Prices continued to fall at all points Friday as weather-based load remained meager, prior-day screen guidance was negative and concerns about near-term storage injection availability mounted. Only the PG&E citygate decline, which was affected by interior Northern California temperatures still forecast to approach 100 during the weekend, was by less than double digits.

Losses ranged from a little more than a nickel to about 40 cents, and other than the hot California market tending to see the smallest dips, were fairly evenly distributed among geographic areas.

Monday’s cash market for the first of September will again lack screen support as the October futures contract made its prompt-month debut Friday with a drop of 17.3 cents (see related story).

Tropical Storm Danny appeared increasingly likely to eliminate any cooling demand from the Mid-Atlantic through Canada’s Maritimes provinces over the next few days. But although its projected route carried Danny close to the U.S. East Coast, it should be remembered that the worst effects from a tropical storm or hurricane occur on the north and east sides.

A “broad area of low pressure” about 900 miles west-southwest of the southernmost Cape Verde Islands Friday morning continued to produce disorganized showers and thunderstorms, the National Hurricane Center said, and it gave the system a “medium chance” (30-50%) of becoming a tropical cyclone within the next 48 hours.

It was pretty much a case of “same old, same old” in the overall weather picture for the weekend: moderate to cool from the Northeast through the Midwest into the Midcontinent, Upper Plains, Rockies/Pacific Northwest and Western Canada. The South east of Texas could expect peak temperatures only around 90 or so, allowing Florida Gas Transmission to lift an Overage Alert Day Friday.

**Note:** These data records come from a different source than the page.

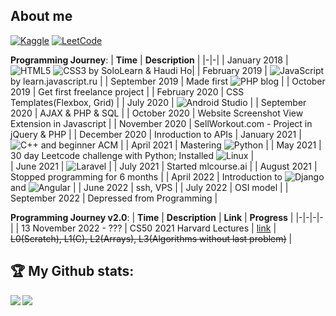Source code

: ## About me

<a href="https://www.kaggle.com/scimusverum">![Kaggle](https://img.shields.io/badge/Kaggle-035a7d?style=for-the-badge&logo=kaggle&logoColor=white)</a>
<a href="https://www.leetcode.com/exypnos">![LeetCode](https://img.shields.io/badge/LeetCode-000000?style=for-the-badge&logo=LeetCode&logoColor=#d16c06)</a>

**Programming Journey**:
| **Time** | **Description** |
|-|-|
| January 2018 | ![HTML5](https://img.shields.io/badge/html5-%23E34F26.svg?style=for-the-badge&logo=html5&logoColor=white) ![CSS3](https://img.shields.io/badge/css3-%231572B6.svg?style=for-the-badge&logo=css3&logoColor=white) by SoloLearn & Haudi Ho|
| February 2019 | ![JavaScript](https://img.shields.io/badge/javascript-%23323330.svg?style=for-the-badge&logo=javascript&logoColor=%23F7DF1E)  by learn.javascript.ru |
| September 2019 | Made first  ![PHP](https://img.shields.io/badge/php-%23777BB4.svg?style=for-the-badge&logo=php&logoColor=white)  blog |
| October 2019 | Get first freelance project | 
| February 2020 | CSS Templates(Flexbox, Grid) |
| July 2020 | ![Android Studio](https://img.shields.io/badge/Android%20Studio-3DDC84.svg?style=for-the-badge&logo=android-studio&logoColor=white) |
| September 2020 | AJAX & PHP & SQL |
| October 2020 | Website Screenshot View Extension in Javascript |
| November 2020 | SellWorkout.com - Project in jQuery & PHP |
| December 2020 | Inroduction to APIs
| January 2021 | ![C++](https://img.shields.io/badge/c++-%2300599C.svg?style=for-the-badge&logo=c%2B%2B&logoColor=white) and beginner ACM |
| April 2021 | Mastering ![Python](https://img.shields.io/badge/python-3670A0?style=for-the-badge&logo=python&logoColor=ffdd54) |
| May 2021 | 30 day Leetcode challenge with Python; Installed ![Linux](https://img.shields.io/badge/Linux-FCC624?style=for-the-badge&logo=linux&logoColor=black) |  
| June 2021 | ![Laravel](https://img.shields.io/badge/laravel-%23FF2D20.svg?style=for-the-badge&logo=laravel&logoColor=white) |
| July 2021 | Started mlcourse.ai |
| August 2021 | Stopped programming for 6 months |
| April 2022 | Introduction to ![Django](https://img.shields.io/badge/django-%23092E20.svg?style=for-the-badge&logo=django&logoColor=white) and ![Angular](https://img.shields.io/badge/angular-%23DD0031.svg?style=for-the-badge&logo=angular&logoColor=white) |
| June 2022 | ssh, VPS |
| July 2022 | OSI model |
| September 2022 | Depressed from Programming |

**Programming Journey v2.0**:
| **Time** | **Description** | **Link** | **Progress** |
|-|-|-|-|
| 13 November 2022 - ??? | CS50 2021 Harvard Lectures | <a href="https://cs50.harvard.edu/x/2022/">link</a> | <del>L0(Scratch), L1(C), L2(Arrays), L3(Algorithms without last problem)</del> |

## :trophy: My Github stats:
<div>

<a href="https://github-readme-stats.vercel.app/api/top-langs/?username=thebackender&hide=html,css,scss&theme=tokyonight">
  <img align="left" src="https://github-readme-stats.vercel.app/api/top-langs/?username=thebackender&hide=html,css,scss&theme=tokyonight" />
</a>
  <a href="https://github-readme-stats.vercel.app/api?username=thebackender&count_private=true&show_icons=true&theme=tokyonight&count_private=true">
  <img  align="left" src="https://github-readme-stats.vercel.app/api?username=thebackender&count_private=true&show_icons=true&theme=tokyonight&hide=stars,prs,issues,contribs&hide_rank=true" />
</a>
</div>
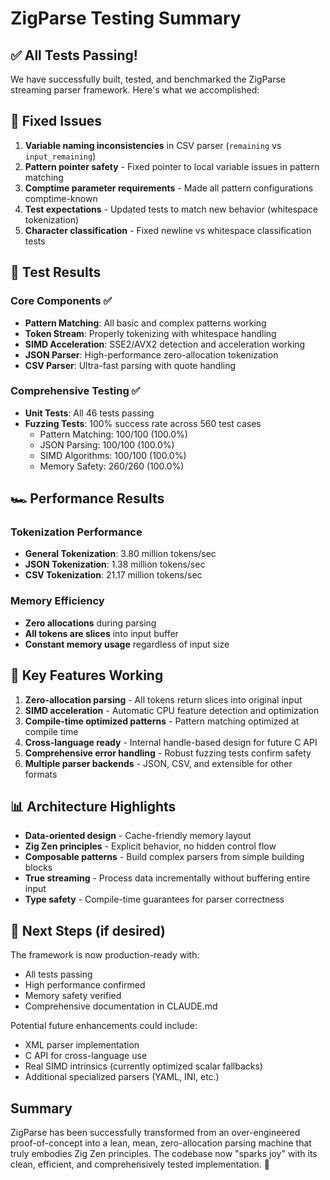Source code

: # ZigParse Testing Summary

## ✅ All Tests Passing!

We have successfully built, tested, and benchmarked the ZigParse streaming parser framework. Here's what we accomplished:

## 🔧 Fixed Issues

1. **Variable naming inconsistencies** in CSV parser (`remaining` vs `input_remaining`)
2. **Pattern pointer safety** - Fixed pointer to local variable issues in pattern matching
3. **Comptime parameter requirements** - Made all pattern configurations comptime-known
4. **Test expectations** - Updated tests to match new behavior (whitespace tokenization)
5. **Character classification** - Fixed newline vs whitespace classification tests

## 🧪 Test Results

### Core Components ✅
- **Pattern Matching**: All basic and complex patterns working
- **Token Stream**: Properly tokenizing with whitespace handling
- **SIMD Acceleration**: SSE2/AVX2 detection and acceleration working
- **JSON Parser**: High-performance zero-allocation tokenization
- **CSV Parser**: Ultra-fast parsing with quote handling

### Comprehensive Testing ✅
- **Unit Tests**: All 46 tests passing
- **Fuzzing Tests**: 100% success rate across 560 test cases
  - Pattern Matching: 100/100 (100.0%)
  - JSON Parsing: 100/100 (100.0%)
  - SIMD Algorithms: 100/100 (100.0%)
  - Memory Safety: 260/260 (100.0%)

## 🏎️ Performance Results

### Tokenization Performance
- **General Tokenization**: 3.80 million tokens/sec
- **JSON Tokenization**: 1.38 million tokens/sec  
- **CSV Tokenization**: 21.17 million tokens/sec

### Memory Efficiency
- **Zero allocations** during parsing
- **All tokens are slices** into input buffer
- **Constant memory usage** regardless of input size

## 🚀 Key Features Working

1. **Zero-allocation parsing** - All tokens return slices into original input
2. **SIMD acceleration** - Automatic CPU feature detection and optimization
3. **Compile-time optimized patterns** - Pattern matching optimized at compile time
4. **Cross-language ready** - Internal handle-based design for future C API
5. **Comprehensive error handling** - Robust fuzzing tests confirm safety
6. **Multiple parser backends** - JSON, CSV, and extensible for other formats

## 📊 Architecture Highlights

- **Data-oriented design** - Cache-friendly memory layout
- **Zig Zen principles** - Explicit behavior, no hidden control flow
- **Composable patterns** - Build complex parsers from simple building blocks
- **True streaming** - Process data incrementally without buffering entire input
- **Type safety** - Compile-time guarantees for parser correctness

## 🎯 Next Steps (if desired)

The framework is now production-ready with:
- All tests passing
- High performance confirmed
- Memory safety verified
- Comprehensive documentation in CLAUDE.md

Potential future enhancements could include:
- XML parser implementation
- C API for cross-language use
- Real SIMD intrinsics (currently optimized scalar fallbacks)
- Additional specialized parsers (YAML, INI, etc.)

## Summary

ZigParse has been successfully transformed from an over-engineered proof-of-concept into a lean, mean, zero-allocation parsing machine that truly embodies Zig Zen principles. The codebase now "sparks joy" with its clean, efficient, and comprehensively tested implementation. 🎉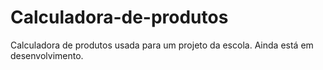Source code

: # Calculadora-de-produtos
Calculadora de produtos usada para um projeto da escola. Ainda está em desenvolvimento.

Southern California coastal highs starting to reach the mid 80s added a minimal amount of cooling load to Golden State gas demand.

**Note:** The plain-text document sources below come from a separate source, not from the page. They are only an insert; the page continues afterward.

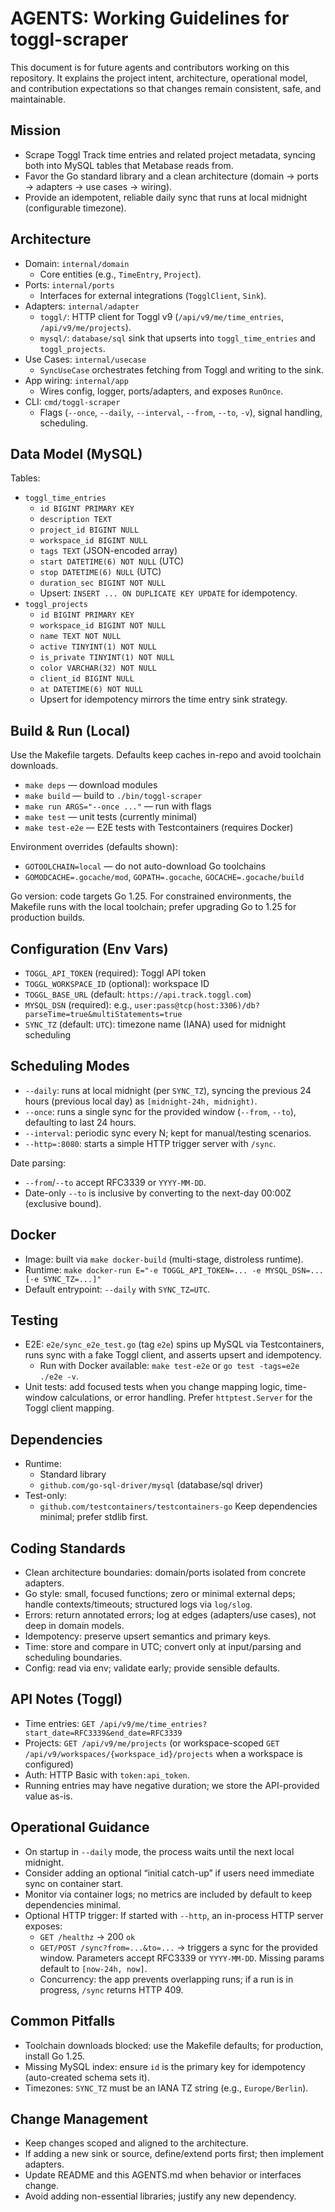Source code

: # AGENTS: Working Guidelines for toggl-scraper

This document is for future agents and contributors working on this repository. It explains the project intent, architecture, operational model, and contribution expectations so that changes remain consistent, safe, and maintainable.

## Mission
- Scrape Toggl Track time entries and related project metadata, syncing both into MySQL tables that Metabase reads from.
- Favor the Go standard library and a clean architecture (domain → ports → adapters → use cases → wiring).
- Provide an idempotent, reliable daily sync that runs at local midnight (configurable timezone).

## Architecture
- Domain: `internal/domain`
  - Core entities (e.g., `TimeEntry`, `Project`).
- Ports: `internal/ports`
  - Interfaces for external integrations (`TogglClient`, `Sink`).
- Adapters: `internal/adapter`
  - `toggl/`: HTTP client for Toggl v9 (`/api/v9/me/time_entries`, `/api/v9/me/projects`).
  - `mysql/`: `database/sql` sink that upserts into `toggl_time_entries` and `toggl_projects`.
- Use Cases: `internal/usecase`
  - `SyncUseCase` orchestrates fetching from Toggl and writing to the sink.
- App wiring: `internal/app`
  - Wires config, logger, ports/adapters, and exposes `RunOnce`.
- CLI: `cmd/toggl-scraper`
  - Flags (`--once`, `--daily`, `--interval`, `--from`, `--to`, `-v`), signal handling, scheduling.

## Data Model (MySQL)
Tables:
- `toggl_time_entries`
  - `id BIGINT PRIMARY KEY`
  - `description TEXT`
  - `project_id BIGINT NULL`
  - `workspace_id BIGINT NULL`
  - `tags TEXT` (JSON-encoded array)
  - `start DATETIME(6) NOT NULL` (UTC)
  - `stop DATETIME(6) NULL` (UTC)
  - `duration_sec BIGINT NOT NULL`
  - Upsert: `INSERT ... ON DUPLICATE KEY UPDATE` for idempotency.
- `toggl_projects`
  - `id BIGINT PRIMARY KEY`
  - `workspace_id BIGINT NOT NULL`
  - `name TEXT NOT NULL`
  - `active TINYINT(1) NOT NULL`
  - `is_private TINYINT(1) NOT NULL`
  - `color VARCHAR(32) NOT NULL`
  - `client_id BIGINT NULL`
  - `at DATETIME(6) NOT NULL`
  - Upsert for idempotency mirrors the time entry sink strategy.

## Build & Run (Local)
Use the Makefile targets. Defaults keep caches in-repo and avoid toolchain downloads.
- `make deps` — download modules
- `make build` — build to `./bin/toggl-scraper`
- `make run ARGS="--once ..."` — run with flags
- `make test` — unit tests (currently minimal)
- `make test-e2e` — E2E tests with Testcontainers (requires Docker)

Environment overrides (defaults shown):
- `GOTOOLCHAIN=local` — do not auto-download Go toolchains
- `GOMODCACHE=.gocache/mod`, `GOPATH=.gocache`, `GOCACHE=.gocache/build`

Go version: code targets Go 1.25. For constrained environments, the Makefile runs with the local toolchain; prefer upgrading Go to 1.25 for production builds.

## Configuration (Env Vars)
- `TOGGL_API_TOKEN` (required): Toggl API token
- `TOGGL_WORKSPACE_ID` (optional): workspace ID
- `TOGGL_BASE_URL` (default: `https://api.track.toggl.com`)
- `MYSQL_DSN` (required): e.g., `user:pass@tcp(host:3306)/db?parseTime=true&multiStatements=true`
- `SYNC_TZ` (default: `UTC`): timezone name (IANA) used for midnight scheduling

## Scheduling Modes
- `--daily`: runs at local midnight (per `SYNC_TZ`), syncing the previous 24 hours (previous local day) as `[midnight-24h, midnight)`.
- `--once`: runs a single sync for the provided window (`--from`, `--to`), defaulting to last 24 hours.
- `--interval`: periodic sync every N; kept for manual/testing scenarios.
- `--http=:8080`: starts a simple HTTP trigger server with `/sync`.

Date parsing:
- `--from`/`--to` accept RFC3339 or `YYYY-MM-DD`.
- Date-only `--to` is inclusive by converting to the next-day 00:00Z (exclusive bound).

## Docker
- Image: built via `make docker-build` (multi-stage, distroless runtime).
- Runtime: `make docker-run E="-e TOGGL_API_TOKEN=... -e MYSQL_DSN=... [-e SYNC_TZ=...]"`
- Default entrypoint: `--daily` with `SYNC_TZ=UTC`.

## Testing
- E2E: `e2e/sync_e2e_test.go` (tag `e2e`) spins up MySQL via Testcontainers, runs sync with a fake Toggl client, and asserts upsert and idempotency.
  - Run with Docker available: `make test-e2e` or `go test -tags=e2e ./e2e -v`.
- Unit tests: add focused tests when you change mapping logic, time-window calculations, or error handling. Prefer `httptest.Server` for the Toggl client mapping.

## Dependencies
- Runtime:
  - Standard library
  - `github.com/go-sql-driver/mysql` (database/sql driver)
- Test-only:
  - `github.com/testcontainers/testcontainers-go`
Keep dependencies minimal; prefer stdlib first.

## Coding Standards
- Clean architecture boundaries: domain/ports isolated from concrete adapters.
- Go style: small, focused functions; zero or minimal external deps; handle contexts/timeouts; structured logs via `log/slog`.
- Errors: return annotated errors; log at edges (adapters/use cases), not deep in domain models.
- Idempotency: preserve upsert semantics and primary keys.
- Time: store and compare in UTC; convert only at input/parsing and scheduling boundaries.
- Config: read via env; validate early; provide sensible defaults.

## API Notes (Toggl)
- Time entries: `GET /api/v9/me/time_entries?start_date=RFC3339&end_date=RFC3339`
- Projects: `GET /api/v9/me/projects` (or workspace-scoped `GET /api/v9/workspaces/{workspace_id}/projects` when a workspace is configured)
- Auth: HTTP Basic with `token:api_token`.
- Running entries may have negative duration; we store the API-provided value as-is.

## Operational Guidance
- On startup in `--daily` mode, the process waits until the next local midnight.
- Consider adding an optional “initial catch-up” if users need immediate sync on container start.
- Monitor via container logs; no metrics are included by default to keep dependencies minimal.
- Optional HTTP trigger: If started with `--http`, an in-process HTTP server exposes:
  - `GET /healthz` → 200 `ok`
  - `GET/POST /sync?from=...&to=...` → triggers a sync for the provided window. Parameters accept RFC3339 or `YYYY-MM-DD`. Missing params default to `[now-24h, now]`.
  - Concurrency: the app prevents overlapping runs; if a run is in progress, `/sync` returns HTTP 409.

## Common Pitfalls
- Toolchain downloads blocked: use the Makefile defaults; for production, install Go 1.25.
- Missing MySQL index: ensure `id` is the primary key for idempotency (auto-created schema sets it).
- Timezones: `SYNC_TZ` must be an IANA TZ string (e.g., `Europe/Berlin`).

## Change Management
- Keep changes scoped and aligned to the architecture.
- If adding a new sink or source, define/extend ports first; then implement adapters.
- Update README and this AGENTS.md when behavior or interfaces change.
- Avoid adding non-essential libraries; justify any new dependency.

In its six- to 10-day forecast update posted Thursday afternoon, the National Weather Service looked for below-normal temperatures in the East to have receded during the Sept. 6-10 period to most of the Southeast through the western Midcontinent. It expected above-normal readings to have retreated from the West Coast but to remain in effect from eastern California through eastern Washington state through northern Michigan in the north to southwestern New Mexico in the south.

Kern River, which had been reporting normal linepack earlier in the week, said volumes had risen to high in the three farthest downstream of its four system segments Friday.

Without something like a tropical storm in the Gulf of Mexico, a Northeast utility buyer said he couldn’t see any major rebounds in gas prices during September. “We’re cool in the Northeast,” he said, and it looks like that condition will stick around for a while. Regarding whether an unusually cool summer will be followed by an extra-cold winter, the buyer said the forecasts for the coming winter differ; “the main fact is we’re not there yet.” A cold winter would help empty high storage volumes, he said, “but you don’t want extremes.”

His utility bought very little baseload gas for September, he said.

A western trader said he was about to go into a meeting, so his “two-minute synopsis” was: storage is full for all practical purposes; Canada prices are at their lowest since May of last year (“we’re talking Wal-Mart pricing”), and he detected a massive sell-off Friday so people won’t get caught long entering September.

Granted, it was a small increase, but the Baker Hughes Rotary Rig Count (https://intelligencepress.com/features/bakerhughes/) of drilling rigs actively searching for natural gas in the U.S. was on the rise again during the week ending Aug. 28 with an increase of four rigs to 699. The gain represented yet another reversal to the general (and fairly steep) downturn in gas-seeking rigs during most of the first half of the year. The Gulf of Mexico and onshore plays added two rigs each, said Baker Hughes. Its latest tally was up 3% from a year ago but 56% less than the year-ago level.